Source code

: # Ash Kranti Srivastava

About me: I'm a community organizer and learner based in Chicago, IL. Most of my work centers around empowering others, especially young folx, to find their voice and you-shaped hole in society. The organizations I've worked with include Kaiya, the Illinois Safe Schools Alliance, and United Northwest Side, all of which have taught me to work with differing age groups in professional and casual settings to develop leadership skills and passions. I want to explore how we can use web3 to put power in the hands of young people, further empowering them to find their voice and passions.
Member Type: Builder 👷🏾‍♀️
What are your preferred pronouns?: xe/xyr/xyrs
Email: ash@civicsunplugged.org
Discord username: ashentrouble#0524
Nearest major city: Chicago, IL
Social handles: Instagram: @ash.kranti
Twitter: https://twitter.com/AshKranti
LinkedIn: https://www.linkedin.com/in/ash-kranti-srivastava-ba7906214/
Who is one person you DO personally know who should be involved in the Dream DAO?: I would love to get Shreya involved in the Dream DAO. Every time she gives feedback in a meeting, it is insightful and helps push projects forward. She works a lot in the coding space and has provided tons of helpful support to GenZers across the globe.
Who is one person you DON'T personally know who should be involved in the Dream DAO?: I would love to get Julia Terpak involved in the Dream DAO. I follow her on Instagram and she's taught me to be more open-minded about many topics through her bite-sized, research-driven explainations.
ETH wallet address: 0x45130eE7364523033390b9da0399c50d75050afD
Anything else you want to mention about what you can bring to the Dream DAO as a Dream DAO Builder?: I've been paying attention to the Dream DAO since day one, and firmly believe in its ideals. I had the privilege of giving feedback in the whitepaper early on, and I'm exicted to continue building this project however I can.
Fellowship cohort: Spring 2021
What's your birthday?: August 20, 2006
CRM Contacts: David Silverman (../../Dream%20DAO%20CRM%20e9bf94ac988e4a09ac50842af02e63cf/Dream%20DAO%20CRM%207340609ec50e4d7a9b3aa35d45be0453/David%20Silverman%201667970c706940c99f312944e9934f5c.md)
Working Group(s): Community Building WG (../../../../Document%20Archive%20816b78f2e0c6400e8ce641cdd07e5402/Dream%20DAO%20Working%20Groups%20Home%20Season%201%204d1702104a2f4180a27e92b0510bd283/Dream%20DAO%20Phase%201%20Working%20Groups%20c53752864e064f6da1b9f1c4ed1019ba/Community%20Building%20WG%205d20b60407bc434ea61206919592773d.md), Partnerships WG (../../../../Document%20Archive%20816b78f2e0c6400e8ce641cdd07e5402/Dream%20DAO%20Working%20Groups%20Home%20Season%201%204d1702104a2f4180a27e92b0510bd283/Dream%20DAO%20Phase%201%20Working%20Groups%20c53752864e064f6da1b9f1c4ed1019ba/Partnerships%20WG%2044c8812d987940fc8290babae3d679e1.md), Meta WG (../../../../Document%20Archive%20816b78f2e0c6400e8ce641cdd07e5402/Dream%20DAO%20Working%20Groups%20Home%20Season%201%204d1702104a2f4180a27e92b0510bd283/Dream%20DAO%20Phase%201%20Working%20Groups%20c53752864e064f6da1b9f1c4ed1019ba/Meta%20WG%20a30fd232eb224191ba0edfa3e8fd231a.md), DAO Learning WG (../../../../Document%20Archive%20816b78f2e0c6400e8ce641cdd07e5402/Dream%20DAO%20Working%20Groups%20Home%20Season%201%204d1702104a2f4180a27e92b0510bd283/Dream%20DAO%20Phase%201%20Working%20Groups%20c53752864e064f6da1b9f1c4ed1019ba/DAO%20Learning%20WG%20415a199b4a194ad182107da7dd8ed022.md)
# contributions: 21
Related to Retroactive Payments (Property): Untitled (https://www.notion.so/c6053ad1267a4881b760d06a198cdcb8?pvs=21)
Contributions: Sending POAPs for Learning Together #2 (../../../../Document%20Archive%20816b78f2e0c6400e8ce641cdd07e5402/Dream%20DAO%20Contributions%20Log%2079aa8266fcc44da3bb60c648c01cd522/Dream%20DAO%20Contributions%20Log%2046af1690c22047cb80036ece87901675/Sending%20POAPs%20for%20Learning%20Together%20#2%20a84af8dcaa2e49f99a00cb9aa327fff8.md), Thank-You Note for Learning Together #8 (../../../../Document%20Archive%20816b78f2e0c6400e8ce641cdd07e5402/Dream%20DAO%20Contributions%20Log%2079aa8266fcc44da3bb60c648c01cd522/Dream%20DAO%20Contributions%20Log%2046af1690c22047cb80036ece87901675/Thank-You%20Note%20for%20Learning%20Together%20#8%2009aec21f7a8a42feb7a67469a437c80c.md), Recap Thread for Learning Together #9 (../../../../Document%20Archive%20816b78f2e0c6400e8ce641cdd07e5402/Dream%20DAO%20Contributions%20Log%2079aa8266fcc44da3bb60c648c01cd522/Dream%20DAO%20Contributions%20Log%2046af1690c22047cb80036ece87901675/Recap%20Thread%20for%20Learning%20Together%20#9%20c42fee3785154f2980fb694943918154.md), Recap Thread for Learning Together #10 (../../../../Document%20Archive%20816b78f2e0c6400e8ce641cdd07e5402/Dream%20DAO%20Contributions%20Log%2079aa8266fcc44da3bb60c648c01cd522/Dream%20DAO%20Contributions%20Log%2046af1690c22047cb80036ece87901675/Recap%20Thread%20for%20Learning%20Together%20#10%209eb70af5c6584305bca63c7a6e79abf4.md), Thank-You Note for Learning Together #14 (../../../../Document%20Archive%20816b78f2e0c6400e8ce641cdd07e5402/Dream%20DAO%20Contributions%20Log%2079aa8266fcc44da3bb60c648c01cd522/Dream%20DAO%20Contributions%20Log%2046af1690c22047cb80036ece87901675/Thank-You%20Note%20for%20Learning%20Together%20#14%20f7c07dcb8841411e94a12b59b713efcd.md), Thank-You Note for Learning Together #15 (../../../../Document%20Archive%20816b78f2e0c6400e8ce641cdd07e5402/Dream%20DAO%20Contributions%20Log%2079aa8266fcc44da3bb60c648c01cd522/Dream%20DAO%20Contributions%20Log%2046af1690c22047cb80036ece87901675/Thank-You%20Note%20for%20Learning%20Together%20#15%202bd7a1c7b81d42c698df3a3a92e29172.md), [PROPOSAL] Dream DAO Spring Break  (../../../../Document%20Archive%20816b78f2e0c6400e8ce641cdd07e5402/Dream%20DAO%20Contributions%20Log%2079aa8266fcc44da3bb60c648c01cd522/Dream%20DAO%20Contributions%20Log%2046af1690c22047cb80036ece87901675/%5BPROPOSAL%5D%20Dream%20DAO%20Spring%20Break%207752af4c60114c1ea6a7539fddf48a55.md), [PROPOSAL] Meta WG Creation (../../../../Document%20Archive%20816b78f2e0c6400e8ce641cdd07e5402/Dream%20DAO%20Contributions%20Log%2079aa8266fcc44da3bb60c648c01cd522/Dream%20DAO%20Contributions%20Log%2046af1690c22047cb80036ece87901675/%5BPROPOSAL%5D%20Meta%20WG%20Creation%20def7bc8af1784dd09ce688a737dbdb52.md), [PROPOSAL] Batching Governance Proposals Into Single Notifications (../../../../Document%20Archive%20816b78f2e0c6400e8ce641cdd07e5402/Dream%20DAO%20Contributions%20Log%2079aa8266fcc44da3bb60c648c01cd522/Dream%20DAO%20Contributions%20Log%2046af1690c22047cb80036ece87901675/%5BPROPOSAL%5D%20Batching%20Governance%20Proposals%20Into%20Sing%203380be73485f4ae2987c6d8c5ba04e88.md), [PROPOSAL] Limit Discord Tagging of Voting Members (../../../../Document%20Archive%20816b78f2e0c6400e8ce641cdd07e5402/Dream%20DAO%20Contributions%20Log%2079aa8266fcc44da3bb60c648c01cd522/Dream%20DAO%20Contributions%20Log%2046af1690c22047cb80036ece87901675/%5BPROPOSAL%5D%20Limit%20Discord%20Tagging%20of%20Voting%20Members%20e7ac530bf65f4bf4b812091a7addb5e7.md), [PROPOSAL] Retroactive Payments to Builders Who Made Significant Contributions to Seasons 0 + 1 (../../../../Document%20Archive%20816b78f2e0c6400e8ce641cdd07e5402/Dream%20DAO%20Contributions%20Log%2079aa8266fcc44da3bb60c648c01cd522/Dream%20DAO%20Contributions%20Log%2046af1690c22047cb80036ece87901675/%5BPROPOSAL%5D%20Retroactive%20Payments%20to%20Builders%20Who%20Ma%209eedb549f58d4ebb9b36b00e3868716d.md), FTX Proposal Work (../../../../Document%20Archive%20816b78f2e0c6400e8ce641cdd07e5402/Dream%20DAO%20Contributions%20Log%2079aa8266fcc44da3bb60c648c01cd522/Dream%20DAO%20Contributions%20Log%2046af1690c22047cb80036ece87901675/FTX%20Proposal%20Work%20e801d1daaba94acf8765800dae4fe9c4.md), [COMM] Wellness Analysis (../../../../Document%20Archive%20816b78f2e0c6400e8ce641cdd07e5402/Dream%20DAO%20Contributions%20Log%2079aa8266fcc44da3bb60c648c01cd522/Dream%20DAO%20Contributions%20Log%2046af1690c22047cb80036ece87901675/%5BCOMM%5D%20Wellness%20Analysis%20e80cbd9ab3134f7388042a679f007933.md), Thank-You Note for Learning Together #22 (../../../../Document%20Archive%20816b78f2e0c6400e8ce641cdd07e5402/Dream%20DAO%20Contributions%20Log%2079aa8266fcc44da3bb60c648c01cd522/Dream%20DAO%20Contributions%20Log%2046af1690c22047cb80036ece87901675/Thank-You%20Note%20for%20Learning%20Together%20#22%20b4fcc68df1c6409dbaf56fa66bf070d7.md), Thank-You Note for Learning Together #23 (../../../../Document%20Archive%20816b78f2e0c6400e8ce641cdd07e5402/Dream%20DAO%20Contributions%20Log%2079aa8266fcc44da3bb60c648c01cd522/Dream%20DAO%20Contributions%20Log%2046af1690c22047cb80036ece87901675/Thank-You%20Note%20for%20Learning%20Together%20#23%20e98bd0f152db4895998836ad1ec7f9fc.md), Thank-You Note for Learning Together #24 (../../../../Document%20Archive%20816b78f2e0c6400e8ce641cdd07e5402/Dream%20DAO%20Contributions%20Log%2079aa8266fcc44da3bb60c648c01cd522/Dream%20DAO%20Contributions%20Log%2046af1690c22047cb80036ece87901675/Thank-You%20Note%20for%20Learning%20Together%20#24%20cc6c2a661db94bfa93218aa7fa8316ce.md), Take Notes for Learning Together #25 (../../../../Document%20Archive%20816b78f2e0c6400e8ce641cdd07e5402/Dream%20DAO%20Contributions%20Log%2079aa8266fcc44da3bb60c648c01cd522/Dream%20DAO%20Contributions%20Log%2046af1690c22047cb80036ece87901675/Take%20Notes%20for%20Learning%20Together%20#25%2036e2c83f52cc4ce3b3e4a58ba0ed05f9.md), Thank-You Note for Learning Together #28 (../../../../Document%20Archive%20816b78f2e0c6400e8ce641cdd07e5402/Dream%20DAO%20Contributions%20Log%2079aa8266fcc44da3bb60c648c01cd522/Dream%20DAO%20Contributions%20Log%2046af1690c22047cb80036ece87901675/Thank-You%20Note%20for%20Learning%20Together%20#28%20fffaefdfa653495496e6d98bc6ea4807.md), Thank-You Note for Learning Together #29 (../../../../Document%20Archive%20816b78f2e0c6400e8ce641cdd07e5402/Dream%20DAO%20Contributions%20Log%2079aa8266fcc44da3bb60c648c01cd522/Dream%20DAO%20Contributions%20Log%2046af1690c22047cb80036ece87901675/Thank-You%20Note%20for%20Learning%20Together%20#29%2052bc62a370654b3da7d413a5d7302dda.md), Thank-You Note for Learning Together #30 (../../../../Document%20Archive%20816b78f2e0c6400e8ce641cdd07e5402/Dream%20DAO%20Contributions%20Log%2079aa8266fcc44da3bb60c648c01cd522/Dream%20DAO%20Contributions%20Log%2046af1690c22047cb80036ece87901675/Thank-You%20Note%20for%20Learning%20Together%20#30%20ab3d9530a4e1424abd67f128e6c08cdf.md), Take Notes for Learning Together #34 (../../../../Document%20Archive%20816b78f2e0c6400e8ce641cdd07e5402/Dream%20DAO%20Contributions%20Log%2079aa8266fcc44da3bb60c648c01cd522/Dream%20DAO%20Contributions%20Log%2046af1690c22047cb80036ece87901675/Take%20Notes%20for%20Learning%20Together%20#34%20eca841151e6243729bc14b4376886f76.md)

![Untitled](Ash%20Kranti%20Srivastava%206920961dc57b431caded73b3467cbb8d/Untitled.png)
------------------------
## YOUR OBJECTIVE
Out of the material above, gather each line where "Instagram" appears.

## RESULT OF THE TASK
Social handles: Instagram: @ash.kranti
Who is one person you DON'T personally know who should be involved in the Dream DAO?: I would love to get Julia Terpak involved in the Dream DAO. I follow her on Instagram and she's taught me to be more open-minded about many topics through her bite-sized, research-driven explainations.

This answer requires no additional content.